Did You Know This About Chickens?

We're all aware about how chickens are raised for mass consumption but there were a couple item's in this piece I don't remember being framed as such. Pretty amazing and I assume this to be valid more so than not.

To understand how much chickens have changed, it is instructive to look back at the early 1900s. In 1925, it took 16 weeks to raise a chicken to 2.5 pounds. Today, chickens weigh double that after just six weeks. According to a study from the University of Arkansas, if humans grew at a similar rate, after just two months, a 6.6-pound newborn baby would weigh 660 pounds.

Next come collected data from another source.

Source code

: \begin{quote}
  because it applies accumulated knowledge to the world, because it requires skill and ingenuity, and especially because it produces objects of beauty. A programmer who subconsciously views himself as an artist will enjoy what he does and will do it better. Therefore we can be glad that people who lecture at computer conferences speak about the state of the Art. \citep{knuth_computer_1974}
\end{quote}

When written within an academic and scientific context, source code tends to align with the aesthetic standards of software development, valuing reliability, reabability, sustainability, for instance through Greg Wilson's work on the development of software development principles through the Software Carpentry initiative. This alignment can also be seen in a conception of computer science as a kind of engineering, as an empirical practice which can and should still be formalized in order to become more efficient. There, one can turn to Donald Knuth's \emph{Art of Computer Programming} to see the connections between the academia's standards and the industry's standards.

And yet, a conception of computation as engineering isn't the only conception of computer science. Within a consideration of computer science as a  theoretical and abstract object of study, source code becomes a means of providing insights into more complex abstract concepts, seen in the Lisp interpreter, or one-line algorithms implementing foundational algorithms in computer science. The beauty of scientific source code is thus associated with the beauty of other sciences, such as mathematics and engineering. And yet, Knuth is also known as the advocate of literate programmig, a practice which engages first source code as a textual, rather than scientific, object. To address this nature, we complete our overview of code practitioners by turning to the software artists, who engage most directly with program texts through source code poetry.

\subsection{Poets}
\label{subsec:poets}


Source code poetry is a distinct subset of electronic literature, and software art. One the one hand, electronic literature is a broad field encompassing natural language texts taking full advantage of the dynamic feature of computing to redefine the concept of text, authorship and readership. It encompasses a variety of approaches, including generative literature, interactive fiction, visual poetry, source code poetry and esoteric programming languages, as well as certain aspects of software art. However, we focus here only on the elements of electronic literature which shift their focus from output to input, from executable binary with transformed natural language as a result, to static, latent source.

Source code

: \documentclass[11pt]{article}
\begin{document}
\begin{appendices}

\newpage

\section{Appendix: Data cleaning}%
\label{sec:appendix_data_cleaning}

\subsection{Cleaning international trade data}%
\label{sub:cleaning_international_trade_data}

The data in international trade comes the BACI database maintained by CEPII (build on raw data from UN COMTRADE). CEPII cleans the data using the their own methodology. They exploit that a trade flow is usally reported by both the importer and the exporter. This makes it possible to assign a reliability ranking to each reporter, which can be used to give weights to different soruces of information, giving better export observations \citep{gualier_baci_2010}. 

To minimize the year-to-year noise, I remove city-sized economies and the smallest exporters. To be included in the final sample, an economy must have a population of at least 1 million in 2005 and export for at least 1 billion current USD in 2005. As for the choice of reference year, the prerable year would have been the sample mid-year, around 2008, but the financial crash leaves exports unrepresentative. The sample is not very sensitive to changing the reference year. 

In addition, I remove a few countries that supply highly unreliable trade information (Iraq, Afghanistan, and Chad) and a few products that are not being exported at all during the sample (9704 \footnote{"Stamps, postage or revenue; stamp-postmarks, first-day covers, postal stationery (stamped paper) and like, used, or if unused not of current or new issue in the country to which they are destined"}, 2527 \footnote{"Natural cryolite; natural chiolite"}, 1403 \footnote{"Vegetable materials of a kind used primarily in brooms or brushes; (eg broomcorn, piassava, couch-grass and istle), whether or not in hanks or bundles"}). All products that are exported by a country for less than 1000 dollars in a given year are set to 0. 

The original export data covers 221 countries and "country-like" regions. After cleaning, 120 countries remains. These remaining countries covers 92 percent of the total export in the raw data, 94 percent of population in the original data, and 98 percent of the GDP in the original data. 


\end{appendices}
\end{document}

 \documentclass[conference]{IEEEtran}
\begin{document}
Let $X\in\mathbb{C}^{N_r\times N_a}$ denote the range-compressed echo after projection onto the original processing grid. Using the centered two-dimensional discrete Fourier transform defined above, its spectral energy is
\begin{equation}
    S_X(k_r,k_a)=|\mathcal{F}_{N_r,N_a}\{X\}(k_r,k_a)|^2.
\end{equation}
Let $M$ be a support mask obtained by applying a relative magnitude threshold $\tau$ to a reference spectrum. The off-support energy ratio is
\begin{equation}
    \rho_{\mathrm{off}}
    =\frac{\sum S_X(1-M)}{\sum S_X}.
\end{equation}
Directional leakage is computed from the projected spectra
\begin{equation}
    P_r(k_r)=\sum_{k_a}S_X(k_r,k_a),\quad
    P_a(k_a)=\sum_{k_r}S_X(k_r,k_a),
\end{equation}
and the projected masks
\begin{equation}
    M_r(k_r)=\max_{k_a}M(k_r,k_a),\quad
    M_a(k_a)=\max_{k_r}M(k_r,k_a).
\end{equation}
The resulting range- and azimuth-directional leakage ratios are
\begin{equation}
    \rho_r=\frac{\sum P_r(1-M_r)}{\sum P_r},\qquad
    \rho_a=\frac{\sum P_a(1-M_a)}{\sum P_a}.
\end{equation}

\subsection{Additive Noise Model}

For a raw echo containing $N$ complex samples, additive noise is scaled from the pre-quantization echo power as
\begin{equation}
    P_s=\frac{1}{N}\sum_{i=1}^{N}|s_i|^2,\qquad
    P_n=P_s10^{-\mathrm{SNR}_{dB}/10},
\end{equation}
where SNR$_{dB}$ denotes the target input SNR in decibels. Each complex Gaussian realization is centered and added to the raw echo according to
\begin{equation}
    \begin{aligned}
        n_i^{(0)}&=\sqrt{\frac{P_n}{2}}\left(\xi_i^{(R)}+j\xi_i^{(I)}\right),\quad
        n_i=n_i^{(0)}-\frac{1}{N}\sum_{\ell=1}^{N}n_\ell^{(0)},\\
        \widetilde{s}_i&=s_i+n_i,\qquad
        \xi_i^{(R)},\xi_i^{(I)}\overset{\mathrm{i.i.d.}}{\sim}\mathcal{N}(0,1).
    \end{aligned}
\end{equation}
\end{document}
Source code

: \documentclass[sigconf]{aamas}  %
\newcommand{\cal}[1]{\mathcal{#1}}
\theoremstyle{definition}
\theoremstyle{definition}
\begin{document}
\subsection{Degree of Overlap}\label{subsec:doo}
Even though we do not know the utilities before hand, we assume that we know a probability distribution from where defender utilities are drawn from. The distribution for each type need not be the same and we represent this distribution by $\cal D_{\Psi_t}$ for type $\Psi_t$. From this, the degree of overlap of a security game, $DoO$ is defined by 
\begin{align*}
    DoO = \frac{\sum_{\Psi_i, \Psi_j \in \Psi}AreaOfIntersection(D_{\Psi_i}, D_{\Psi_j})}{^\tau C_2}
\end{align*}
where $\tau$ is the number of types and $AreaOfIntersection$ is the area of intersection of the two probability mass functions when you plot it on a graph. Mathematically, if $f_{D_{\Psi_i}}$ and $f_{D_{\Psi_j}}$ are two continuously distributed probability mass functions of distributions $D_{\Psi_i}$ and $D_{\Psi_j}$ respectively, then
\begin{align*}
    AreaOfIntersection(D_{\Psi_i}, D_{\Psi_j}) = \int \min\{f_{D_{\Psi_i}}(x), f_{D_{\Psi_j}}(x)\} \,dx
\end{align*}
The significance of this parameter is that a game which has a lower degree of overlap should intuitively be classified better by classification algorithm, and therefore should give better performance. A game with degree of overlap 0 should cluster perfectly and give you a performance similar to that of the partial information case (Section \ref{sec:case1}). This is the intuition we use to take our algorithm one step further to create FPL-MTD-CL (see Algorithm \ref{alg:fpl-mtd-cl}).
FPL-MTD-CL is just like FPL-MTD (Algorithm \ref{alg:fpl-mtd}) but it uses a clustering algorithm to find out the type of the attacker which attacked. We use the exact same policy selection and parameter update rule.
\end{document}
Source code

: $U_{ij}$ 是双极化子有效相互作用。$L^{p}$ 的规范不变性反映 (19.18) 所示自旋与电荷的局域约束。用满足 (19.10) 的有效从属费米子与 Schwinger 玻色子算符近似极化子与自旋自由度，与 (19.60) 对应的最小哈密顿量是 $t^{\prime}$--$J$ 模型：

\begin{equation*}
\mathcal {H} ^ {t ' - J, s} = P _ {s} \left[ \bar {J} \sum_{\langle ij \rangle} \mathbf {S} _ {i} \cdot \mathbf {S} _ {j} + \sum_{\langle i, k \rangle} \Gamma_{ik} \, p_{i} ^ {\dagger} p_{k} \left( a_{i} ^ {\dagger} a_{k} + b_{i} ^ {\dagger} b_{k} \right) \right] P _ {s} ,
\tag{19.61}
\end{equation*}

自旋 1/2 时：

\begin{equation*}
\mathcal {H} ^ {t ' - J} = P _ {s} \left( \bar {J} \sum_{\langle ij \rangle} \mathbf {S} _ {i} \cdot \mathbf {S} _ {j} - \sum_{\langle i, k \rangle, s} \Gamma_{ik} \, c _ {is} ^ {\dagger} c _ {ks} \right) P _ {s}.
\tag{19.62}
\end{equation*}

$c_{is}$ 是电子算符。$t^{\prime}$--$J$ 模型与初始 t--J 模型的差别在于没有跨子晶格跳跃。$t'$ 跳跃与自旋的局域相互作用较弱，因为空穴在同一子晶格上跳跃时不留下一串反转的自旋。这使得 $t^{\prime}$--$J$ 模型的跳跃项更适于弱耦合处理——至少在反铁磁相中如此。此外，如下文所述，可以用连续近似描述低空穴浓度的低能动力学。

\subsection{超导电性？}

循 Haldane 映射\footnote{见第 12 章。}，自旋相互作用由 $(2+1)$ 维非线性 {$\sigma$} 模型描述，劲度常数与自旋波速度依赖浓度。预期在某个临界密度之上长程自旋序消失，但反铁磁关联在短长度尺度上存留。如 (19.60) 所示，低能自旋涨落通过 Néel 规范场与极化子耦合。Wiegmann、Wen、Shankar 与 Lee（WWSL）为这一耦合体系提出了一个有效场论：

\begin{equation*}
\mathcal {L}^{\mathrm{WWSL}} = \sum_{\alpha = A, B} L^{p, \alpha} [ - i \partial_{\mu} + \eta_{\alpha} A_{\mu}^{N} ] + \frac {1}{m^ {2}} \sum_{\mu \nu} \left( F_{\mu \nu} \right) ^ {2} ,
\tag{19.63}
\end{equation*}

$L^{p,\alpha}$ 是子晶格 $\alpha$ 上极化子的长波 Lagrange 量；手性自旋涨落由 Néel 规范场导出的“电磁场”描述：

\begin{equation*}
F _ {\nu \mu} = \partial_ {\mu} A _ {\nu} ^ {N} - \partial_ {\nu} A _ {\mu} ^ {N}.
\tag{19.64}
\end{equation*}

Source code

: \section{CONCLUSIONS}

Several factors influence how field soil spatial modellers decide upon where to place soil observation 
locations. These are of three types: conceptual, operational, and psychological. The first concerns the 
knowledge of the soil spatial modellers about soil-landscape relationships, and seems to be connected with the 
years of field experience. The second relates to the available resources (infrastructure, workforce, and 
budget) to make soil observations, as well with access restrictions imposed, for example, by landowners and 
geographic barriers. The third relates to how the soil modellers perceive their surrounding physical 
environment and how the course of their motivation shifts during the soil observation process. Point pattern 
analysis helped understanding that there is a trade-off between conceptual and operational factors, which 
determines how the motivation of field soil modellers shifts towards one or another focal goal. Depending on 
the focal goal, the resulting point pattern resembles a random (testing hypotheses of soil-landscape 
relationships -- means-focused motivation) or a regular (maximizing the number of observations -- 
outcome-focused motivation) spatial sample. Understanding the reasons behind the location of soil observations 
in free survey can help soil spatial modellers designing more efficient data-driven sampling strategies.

That's crazy shit but what's even worse is this -

“They are sent to slaughter when they are about six weeks old, chirping like babies. They have massive upper bodies, and are being genetically bred to grow six times faster.”

The chirping thing is a new one to me and brings to light truly how disgusting what we eat has become. I actually cooked some just the other day and there's a post coming on that.

22 comments:

  1. I think I ate my last chicken the other day. It was the second time it tasted like ... nothing ... and the texture was disgusting ... chicken shouldn't turn to sawdust in your mouth. The way they are raised tells me the chickens are better beings than those raising them ... how we treat other species in this world disgusts me. My word verification contains the word "deranging."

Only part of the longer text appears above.